Directions >>
Only the lines with "định" in the entries below belong in the answer; please copy them.

Data supplied >>
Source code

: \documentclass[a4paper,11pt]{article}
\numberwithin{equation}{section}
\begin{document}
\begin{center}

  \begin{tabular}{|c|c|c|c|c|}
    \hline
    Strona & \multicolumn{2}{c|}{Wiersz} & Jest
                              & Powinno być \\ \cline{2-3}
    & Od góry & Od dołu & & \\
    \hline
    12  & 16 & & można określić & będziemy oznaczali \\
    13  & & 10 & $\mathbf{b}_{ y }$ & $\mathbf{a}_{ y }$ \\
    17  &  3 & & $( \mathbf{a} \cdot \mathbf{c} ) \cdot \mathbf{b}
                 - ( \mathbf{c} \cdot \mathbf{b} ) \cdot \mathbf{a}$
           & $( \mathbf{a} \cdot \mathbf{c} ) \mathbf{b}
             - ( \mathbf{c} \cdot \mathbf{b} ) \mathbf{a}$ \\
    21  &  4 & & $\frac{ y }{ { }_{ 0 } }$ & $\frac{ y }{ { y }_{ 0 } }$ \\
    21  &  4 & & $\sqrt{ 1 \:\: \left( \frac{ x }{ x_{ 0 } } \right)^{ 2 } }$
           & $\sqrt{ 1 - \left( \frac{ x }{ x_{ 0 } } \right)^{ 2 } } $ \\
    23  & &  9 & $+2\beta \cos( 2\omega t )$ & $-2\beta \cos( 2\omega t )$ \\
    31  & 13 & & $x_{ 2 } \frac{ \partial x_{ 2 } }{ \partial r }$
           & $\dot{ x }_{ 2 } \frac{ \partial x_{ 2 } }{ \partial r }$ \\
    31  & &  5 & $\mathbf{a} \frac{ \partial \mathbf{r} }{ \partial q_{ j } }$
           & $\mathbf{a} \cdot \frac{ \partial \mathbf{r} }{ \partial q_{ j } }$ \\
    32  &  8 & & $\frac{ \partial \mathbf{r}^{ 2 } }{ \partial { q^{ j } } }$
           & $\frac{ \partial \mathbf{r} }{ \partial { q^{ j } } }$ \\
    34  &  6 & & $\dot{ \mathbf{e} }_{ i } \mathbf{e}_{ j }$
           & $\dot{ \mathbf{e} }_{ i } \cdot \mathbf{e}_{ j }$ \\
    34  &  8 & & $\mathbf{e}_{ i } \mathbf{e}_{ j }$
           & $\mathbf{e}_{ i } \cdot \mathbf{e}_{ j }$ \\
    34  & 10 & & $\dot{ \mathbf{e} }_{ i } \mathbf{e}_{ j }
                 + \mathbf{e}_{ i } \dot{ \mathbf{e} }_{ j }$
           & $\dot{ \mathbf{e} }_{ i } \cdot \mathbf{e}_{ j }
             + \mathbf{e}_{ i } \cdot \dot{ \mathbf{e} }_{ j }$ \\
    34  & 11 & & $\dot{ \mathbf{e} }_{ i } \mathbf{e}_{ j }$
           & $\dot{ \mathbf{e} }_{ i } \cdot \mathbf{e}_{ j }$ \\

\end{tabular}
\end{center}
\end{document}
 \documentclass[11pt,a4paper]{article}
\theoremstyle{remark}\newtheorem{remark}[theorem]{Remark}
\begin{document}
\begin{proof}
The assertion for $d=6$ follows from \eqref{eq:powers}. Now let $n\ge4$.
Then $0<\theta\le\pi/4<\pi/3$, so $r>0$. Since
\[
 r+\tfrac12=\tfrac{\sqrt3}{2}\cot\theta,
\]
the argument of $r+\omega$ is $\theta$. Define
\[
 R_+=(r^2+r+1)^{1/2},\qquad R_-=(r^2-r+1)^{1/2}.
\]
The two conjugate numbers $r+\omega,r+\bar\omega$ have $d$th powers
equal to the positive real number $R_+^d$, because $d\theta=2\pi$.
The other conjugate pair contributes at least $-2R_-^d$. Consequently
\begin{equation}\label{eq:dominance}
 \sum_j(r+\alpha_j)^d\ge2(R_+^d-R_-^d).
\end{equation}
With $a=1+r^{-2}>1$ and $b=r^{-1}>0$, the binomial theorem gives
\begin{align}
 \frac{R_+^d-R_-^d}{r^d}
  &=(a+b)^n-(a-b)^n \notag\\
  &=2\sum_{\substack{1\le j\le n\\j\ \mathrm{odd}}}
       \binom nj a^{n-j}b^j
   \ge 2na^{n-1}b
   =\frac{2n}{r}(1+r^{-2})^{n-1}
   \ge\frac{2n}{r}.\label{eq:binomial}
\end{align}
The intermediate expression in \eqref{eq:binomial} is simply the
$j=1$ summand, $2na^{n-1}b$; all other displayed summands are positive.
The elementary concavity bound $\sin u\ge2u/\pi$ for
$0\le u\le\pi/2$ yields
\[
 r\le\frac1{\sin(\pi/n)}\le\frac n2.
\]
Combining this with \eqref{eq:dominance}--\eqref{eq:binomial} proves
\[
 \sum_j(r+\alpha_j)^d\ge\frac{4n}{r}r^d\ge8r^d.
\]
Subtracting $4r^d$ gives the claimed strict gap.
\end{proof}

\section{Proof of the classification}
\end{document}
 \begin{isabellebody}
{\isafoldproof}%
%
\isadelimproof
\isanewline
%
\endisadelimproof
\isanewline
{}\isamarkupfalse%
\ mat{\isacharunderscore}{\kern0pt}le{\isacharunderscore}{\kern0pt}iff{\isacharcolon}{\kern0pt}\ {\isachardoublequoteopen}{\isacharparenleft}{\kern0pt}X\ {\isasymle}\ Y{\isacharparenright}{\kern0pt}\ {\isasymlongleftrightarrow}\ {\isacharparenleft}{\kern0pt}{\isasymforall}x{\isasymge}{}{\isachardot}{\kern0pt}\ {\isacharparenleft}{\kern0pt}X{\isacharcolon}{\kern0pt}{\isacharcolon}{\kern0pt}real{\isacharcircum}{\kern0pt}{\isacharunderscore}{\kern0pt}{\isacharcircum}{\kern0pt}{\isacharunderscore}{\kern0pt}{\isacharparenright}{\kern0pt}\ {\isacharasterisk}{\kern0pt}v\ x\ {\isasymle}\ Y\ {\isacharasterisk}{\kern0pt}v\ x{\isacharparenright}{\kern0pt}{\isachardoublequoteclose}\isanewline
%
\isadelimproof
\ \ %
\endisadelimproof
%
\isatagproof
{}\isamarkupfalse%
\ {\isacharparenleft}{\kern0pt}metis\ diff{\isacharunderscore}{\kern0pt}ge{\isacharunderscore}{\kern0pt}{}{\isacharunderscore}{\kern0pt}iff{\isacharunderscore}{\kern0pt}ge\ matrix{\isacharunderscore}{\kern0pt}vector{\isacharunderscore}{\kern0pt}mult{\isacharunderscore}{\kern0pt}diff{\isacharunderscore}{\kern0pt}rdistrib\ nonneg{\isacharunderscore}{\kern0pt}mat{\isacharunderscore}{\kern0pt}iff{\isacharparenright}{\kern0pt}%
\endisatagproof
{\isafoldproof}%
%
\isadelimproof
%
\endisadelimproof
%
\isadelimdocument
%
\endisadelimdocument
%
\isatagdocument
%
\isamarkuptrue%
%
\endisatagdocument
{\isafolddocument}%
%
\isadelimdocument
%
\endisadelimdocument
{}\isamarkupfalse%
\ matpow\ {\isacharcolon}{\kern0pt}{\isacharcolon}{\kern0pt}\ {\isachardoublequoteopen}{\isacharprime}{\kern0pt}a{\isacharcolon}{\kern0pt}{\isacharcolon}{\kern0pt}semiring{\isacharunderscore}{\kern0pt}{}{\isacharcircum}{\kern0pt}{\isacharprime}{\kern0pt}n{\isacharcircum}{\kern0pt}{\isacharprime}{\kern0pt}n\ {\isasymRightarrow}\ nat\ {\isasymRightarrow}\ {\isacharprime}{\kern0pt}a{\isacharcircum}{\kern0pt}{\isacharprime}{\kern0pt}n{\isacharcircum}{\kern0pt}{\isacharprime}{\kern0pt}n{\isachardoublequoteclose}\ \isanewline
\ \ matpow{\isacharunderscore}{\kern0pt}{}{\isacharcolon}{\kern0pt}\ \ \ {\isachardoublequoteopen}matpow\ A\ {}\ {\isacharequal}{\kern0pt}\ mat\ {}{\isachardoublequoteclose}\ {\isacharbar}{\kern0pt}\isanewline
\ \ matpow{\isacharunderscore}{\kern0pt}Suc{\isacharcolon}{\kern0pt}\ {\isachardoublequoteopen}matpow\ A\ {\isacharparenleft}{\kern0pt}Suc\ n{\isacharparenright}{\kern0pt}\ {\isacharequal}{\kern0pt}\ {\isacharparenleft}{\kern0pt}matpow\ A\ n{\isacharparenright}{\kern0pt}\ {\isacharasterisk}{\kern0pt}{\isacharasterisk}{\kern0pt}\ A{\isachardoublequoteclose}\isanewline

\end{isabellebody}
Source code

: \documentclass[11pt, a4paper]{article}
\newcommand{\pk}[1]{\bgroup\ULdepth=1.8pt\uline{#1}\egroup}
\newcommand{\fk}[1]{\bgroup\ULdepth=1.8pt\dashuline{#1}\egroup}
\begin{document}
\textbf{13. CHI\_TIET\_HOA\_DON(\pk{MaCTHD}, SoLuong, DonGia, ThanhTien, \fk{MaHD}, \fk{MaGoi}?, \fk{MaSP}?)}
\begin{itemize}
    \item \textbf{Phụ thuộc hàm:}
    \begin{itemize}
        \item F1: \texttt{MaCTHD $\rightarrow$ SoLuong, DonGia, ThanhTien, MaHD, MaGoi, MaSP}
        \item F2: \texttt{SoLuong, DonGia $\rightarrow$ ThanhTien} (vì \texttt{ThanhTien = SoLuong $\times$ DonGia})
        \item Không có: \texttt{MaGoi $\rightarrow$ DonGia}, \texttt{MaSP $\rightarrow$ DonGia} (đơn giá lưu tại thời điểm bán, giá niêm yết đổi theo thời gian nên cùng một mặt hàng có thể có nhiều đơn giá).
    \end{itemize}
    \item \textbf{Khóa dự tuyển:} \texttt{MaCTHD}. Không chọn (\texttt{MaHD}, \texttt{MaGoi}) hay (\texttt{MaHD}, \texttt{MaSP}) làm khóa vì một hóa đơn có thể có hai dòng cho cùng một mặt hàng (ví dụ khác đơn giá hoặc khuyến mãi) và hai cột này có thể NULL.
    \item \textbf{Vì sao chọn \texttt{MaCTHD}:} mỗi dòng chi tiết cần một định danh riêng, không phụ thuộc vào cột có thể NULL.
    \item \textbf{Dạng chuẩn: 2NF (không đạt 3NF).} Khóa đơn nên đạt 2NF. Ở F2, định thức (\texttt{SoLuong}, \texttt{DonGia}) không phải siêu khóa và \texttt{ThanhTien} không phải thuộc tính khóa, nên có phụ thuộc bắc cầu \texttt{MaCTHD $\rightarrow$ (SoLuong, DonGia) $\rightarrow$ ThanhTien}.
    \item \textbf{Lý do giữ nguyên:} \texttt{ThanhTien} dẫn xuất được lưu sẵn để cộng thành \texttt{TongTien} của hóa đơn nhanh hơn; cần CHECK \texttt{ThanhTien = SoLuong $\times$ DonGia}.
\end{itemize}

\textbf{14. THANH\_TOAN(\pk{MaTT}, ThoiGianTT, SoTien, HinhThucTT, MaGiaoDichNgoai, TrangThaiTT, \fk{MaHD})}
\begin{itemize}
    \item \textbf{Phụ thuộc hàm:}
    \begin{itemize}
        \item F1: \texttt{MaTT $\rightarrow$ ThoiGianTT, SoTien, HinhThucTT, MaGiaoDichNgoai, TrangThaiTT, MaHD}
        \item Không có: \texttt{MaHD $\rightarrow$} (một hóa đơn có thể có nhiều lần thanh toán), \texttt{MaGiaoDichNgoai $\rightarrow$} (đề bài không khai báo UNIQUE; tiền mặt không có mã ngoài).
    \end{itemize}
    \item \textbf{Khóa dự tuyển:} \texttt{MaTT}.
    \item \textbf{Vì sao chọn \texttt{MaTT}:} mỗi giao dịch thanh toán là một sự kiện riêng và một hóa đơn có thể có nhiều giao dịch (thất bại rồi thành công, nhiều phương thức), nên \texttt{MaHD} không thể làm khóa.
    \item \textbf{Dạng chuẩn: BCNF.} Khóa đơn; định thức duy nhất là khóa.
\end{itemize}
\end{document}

Task result >>
    \item \textbf{Vì sao chọn \texttt{MaCTHD}:} mỗi dòng chi tiết cần một định danh riêng, không phụ thuộc vào cột có thể NULL.
    \item \textbf{Dạng chuẩn: 2NF (không đạt 3NF).} Khóa đơn nên đạt 2NF. Ở F2, định thức (\texttt{SoLuong}, \texttt{DonGia}) không phải siêu khóa và \texttt{ThanhTien} không phải thuộc tính khóa, nên có phụ thuộc bắc cầu \texttt{MaCTHD $\rightarrow$ (SoLuong, DonGia) $\rightarrow$ ThanhTien}.
    \item \textbf{Dạng chuẩn: BCNF.} Khóa đơn; định thức duy nhất là khóa.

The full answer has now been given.